▸ Supplied material
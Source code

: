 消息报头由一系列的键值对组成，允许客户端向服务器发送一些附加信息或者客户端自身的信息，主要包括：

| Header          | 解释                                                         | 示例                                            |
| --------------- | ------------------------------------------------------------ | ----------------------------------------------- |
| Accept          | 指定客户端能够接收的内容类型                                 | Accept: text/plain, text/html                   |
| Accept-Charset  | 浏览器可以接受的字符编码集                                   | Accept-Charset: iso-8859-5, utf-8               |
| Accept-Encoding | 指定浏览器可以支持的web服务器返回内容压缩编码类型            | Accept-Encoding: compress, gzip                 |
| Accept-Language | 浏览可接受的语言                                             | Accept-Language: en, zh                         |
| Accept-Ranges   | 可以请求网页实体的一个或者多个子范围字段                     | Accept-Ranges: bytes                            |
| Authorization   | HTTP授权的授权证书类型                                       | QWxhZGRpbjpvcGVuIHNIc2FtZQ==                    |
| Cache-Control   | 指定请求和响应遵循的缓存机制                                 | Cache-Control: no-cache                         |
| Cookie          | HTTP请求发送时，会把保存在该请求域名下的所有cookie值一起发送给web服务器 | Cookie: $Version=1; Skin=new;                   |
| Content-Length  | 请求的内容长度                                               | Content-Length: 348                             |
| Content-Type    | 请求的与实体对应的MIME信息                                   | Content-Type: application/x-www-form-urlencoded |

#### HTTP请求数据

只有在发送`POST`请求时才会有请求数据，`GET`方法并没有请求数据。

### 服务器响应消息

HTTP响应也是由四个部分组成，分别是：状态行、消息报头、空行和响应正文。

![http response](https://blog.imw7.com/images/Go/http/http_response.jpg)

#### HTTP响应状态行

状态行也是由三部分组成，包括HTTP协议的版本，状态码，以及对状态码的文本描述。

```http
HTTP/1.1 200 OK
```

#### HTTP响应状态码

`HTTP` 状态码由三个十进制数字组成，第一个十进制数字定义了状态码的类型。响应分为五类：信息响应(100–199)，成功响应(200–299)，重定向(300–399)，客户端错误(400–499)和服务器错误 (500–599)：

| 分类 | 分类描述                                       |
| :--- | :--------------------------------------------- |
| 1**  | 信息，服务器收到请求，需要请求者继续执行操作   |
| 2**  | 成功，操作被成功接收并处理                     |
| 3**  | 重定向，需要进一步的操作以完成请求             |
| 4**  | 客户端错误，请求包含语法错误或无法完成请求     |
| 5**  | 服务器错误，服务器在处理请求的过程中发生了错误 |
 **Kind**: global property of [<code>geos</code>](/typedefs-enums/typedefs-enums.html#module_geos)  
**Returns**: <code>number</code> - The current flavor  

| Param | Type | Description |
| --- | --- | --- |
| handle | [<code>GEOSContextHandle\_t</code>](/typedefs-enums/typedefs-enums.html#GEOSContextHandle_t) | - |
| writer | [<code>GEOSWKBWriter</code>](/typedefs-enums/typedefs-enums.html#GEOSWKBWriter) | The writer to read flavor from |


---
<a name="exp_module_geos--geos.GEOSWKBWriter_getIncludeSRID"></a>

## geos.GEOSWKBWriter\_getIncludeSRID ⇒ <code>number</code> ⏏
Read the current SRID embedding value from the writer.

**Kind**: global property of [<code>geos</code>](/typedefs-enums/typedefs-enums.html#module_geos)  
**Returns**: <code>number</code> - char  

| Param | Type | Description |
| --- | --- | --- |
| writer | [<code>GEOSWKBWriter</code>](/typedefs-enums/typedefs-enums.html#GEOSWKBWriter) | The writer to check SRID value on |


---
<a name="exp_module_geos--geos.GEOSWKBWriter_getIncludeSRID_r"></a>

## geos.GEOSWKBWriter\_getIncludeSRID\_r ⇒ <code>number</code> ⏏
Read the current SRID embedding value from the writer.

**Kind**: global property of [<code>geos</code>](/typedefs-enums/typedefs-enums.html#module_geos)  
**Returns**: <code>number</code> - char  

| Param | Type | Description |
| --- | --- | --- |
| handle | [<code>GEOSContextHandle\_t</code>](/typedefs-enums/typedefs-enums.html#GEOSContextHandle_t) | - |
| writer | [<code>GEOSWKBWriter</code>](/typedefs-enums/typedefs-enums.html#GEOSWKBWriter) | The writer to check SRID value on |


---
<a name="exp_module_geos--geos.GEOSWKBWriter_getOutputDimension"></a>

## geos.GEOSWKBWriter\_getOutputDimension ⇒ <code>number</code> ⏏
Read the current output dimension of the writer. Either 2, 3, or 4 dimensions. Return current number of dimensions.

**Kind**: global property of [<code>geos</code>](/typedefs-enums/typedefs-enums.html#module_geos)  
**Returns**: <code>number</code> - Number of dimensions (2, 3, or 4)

▸ How to complete this task
Once the listing has been read, copy every line of it exactly.

▸ Answer space
Source code

: 消息报头由一系列的键值对组成，允许客户端向服务器发送一些附加信息或者客户端自身的信息，主要包括：

| Header          | 解释                                                         | 示例                                            |
| --------------- | ------------------------------------------------------------ | ----------------------------------------------- |
| Accept          | 指定客户端能够接收的内容类型                                 | Accept: text/plain, text/html                   |
| Accept-Charset  | 浏览器可以接受的字符编码集                                   | Accept-Charset: iso-8859-5, utf-8               |
| Accept-Encoding | 指定浏览器可以支持的web服务器返回内容压缩编码类型            | Accept-Encoding: compress, gzip                 |
| Accept-Language | 浏览可接受的语言                                             | Accept-Language: en, zh                         |
| Accept-Ranges   | 可以请求网页实体的一个或者多个子范围字段                     | Accept-Ranges: bytes                            |
| Authorization   | HTTP授权的授权证书类型                                       | QWxhZGRpbjpvcGVuIHNIc2FtZQ==                    |
| Cache-Control   | 指定请求和响应遵循的缓存机制                                 | Cache-Control: no-cache                         |
| Cookie          | HTTP请求发送时，会把保存在该请求域名下的所有cookie值一起发送给web服务器 | Cookie: $Version=1; Skin=new;                   |
| Content-Length  | 请求的内容长度                                               | Content-Length: 348                             |
| Content-Type    | 请求的与实体对应的MIME信息                                   | Content-Type: application/x-www-form-urlencoded |

#### HTTP请求数据

只有在发送`POST`请求时才会有请求数据，`GET`方法并没有请求数据。

### 服务器响应消息

HTTP响应也是由四个部分组成，分别是：状态行、消息报头、空行和响应正文。

![http response](https://blog.imw7.com/images/Go/http/http_response.jpg)

#### HTTP响应状态行

状态行也是由三部分组成，包括HTTP协议的版本，状态码，以及对状态码的文本描述。

```http
HTTP/1.1 200 OK
```

#### HTTP响应状态码

`HTTP` 状态码由三个十进制数字组成，第一个十进制数字定义了状态码的类型。响应分为五类：信息响应(100–199)，成功响应(200–299)，重定向(300–399)，客户端错误(400–499)和服务器错误 (500–599)：

| 分类 | 分类描述                                       |
| :--- | :--------------------------------------------- |
| 1**  | 信息，服务器收到请求，需要请求者继续执行操作   |
| 2**  | 成功，操作被成功接收并处理                     |
| 3**  | 重定向，需要进一步的操作以完成请求             |
| 4**  | 客户端错误，请求包含语法错误或无法完成请求     |
| 5**  | 服务器错误，服务器在处理请求的过程中发生了错误 |
 **Kind**: global property of [<code>geos</code>](/typedefs-enums/typedefs-enums.html#module_geos)  
**Returns**: <code>number</code> - The current flavor  

| Param | Type | Description |
| --- | --- | --- |
| handle | [<code>GEOSContextHandle\_t</code>](/typedefs-enums/typedefs-enums.html#GEOSContextHandle_t) | - |
| writer | [<code>GEOSWKBWriter</code>](/typedefs-enums/typedefs-enums.html#GEOSWKBWriter) | The writer to read flavor from |


---
<a name="exp_module_geos--geos.GEOSWKBWriter_getIncludeSRID"></a>

## geos.GEOSWKBWriter\_getIncludeSRID ⇒ <code>number</code> ⏏
Read the current SRID embedding value from the writer.

**Kind**: global property of [<code>geos</code>](/typedefs-enums/typedefs-enums.html#module_geos)  
**Returns**: <code>number</code> - char  

| Param | Type | Description |
| --- | --- | --- |
| writer | [<code>GEOSWKBWriter</code>](/typedefs-enums/typedefs-enums.html#GEOSWKBWriter) | The writer to check SRID value on |


---
<a name="exp_module_geos--geos.GEOSWKBWriter_getIncludeSRID_r"></a>

## geos.GEOSWKBWriter\_getIncludeSRID\_r ⇒ <code>number</code> ⏏
Read the current SRID embedding value from the writer.

**Kind**: global property of [<code>geos</code>](/typedefs-enums/typedefs-enums.html#module_geos)  
**Returns**: <code>number</code> - char  

| Param | Type | Description |
| --- | --- | --- |
| handle | [<code>GEOSContextHandle\_t</code>](/typedefs-enums/typedefs-enums.html#GEOSContextHandle_t) | - |
| writer | [<code>GEOSWKBWriter</code>](/typedefs-enums/typedefs-enums.html#GEOSWKBWriter) | The writer to check SRID value on |


---
<a name="exp_module_geos--geos.GEOSWKBWriter_getOutputDimension"></a>

## geos.GEOSWKBWriter\_getOutputDimension ⇒ <code>number</code> ⏏
Read the current output dimension of the writer. Either 2, 3, or 4 dimensions. Return current number of dimensions.

**Kind**: global property of [<code>geos</code>](/typedefs-enums/typedefs-enums.html#module_geos)  
**Returns**: <code>number</code> - Number of dimensions (2, 3, or 4)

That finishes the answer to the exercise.